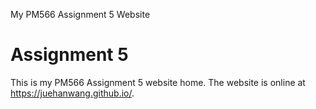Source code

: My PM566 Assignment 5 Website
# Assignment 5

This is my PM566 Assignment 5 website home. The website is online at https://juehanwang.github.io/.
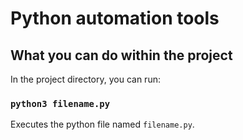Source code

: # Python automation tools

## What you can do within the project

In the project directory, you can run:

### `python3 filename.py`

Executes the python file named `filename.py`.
# # # # #
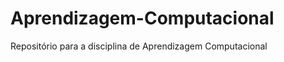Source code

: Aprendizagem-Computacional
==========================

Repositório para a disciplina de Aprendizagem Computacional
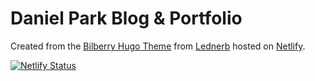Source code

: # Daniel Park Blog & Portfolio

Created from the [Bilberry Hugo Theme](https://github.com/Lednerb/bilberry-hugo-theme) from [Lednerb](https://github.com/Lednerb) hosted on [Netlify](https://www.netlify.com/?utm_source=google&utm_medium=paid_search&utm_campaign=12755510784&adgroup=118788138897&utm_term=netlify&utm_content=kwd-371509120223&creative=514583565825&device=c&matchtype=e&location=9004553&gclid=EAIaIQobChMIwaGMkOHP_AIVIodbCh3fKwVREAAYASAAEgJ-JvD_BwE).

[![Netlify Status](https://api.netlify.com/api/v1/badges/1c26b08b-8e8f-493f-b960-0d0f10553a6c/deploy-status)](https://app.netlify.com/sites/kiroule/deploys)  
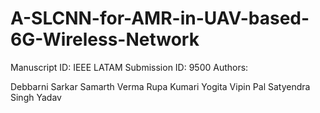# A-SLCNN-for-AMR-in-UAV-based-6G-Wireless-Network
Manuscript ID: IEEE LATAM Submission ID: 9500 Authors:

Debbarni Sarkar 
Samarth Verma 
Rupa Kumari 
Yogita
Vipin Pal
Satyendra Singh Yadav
# # # # #
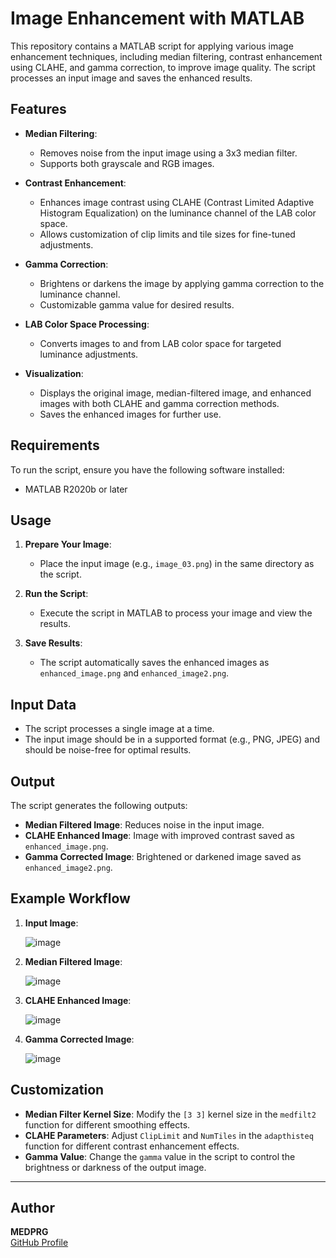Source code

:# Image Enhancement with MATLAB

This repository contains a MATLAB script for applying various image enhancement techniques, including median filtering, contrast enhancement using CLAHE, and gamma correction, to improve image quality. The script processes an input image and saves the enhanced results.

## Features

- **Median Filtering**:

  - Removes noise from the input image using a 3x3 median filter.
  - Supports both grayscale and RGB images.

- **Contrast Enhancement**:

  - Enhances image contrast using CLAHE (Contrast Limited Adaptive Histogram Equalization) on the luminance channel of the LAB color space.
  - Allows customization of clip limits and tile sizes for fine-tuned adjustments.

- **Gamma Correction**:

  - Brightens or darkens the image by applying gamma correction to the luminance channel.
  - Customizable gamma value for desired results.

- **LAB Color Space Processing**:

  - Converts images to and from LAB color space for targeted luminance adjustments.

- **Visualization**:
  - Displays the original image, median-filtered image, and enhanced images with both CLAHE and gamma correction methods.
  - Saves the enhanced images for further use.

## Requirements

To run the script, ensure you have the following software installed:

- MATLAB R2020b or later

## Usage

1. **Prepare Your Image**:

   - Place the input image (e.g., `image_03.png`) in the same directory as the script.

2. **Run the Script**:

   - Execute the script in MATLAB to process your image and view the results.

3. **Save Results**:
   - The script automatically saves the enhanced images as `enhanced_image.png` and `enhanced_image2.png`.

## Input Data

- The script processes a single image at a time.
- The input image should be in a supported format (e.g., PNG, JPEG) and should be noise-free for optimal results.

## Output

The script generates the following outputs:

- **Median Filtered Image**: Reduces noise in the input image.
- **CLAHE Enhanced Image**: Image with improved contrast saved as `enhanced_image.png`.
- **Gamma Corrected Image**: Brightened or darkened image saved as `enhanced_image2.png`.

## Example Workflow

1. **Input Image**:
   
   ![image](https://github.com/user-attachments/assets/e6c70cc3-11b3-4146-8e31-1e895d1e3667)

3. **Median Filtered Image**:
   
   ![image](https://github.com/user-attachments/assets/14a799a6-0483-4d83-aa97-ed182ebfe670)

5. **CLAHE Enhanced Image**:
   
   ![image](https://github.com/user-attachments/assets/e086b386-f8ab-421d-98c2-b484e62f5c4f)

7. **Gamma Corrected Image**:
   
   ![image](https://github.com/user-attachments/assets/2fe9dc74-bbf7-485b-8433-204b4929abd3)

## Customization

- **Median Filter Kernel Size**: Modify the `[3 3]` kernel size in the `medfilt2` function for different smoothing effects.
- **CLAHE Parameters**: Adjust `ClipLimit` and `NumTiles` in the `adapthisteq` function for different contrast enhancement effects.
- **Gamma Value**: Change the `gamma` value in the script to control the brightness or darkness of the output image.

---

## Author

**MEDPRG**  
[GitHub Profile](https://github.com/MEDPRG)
# # # # #
» **TASK TO COMPLETE**:
What you give back should be only the lines of the records above, starting at the line with "## Example Workflow" and ending at the line with "[GitHub Profile](https://github.com/MEDPRG)", restated word for word.

» **SOLUTION FOR THIS EXERCISE**:
## Example Workflow

1. **Input Image**:
   
   ![image](https://github.com/user-attachments/assets/e6c70cc3-11b3-4146-8e31-1e895d1e3667)

3. **Median Filtered Image**:
   
   ![image](https://github.com/user-attachments/assets/14a799a6-0483-4d83-aa97-ed182ebfe670)

5. **CLAHE Enhanced Image**:
   
   ![image](https://github.com/user-attachments/assets/e086b386-f8ab-421d-98c2-b484e62f5c4f)

7. **Gamma Corrected Image**:
   
   ![image](https://github.com/user-attachments/assets/2fe9dc74-bbf7-485b-8433-204b4929abd3)

## Customization

- **Median Filter Kernel Size**: Modify the `[3 3]` kernel size in the `medfilt2` function for different smoothing effects.
- **CLAHE Parameters**: Adjust `ClipLimit` and `NumTiles` in the `adapthisteq` function for different contrast enhancement effects.
- **Gamma Value**: Change the `gamma` value in the script to control the brightness or darkness of the output image.

---

## Author

**MEDPRG**  
[GitHub Profile](https://github.com/MEDPRG)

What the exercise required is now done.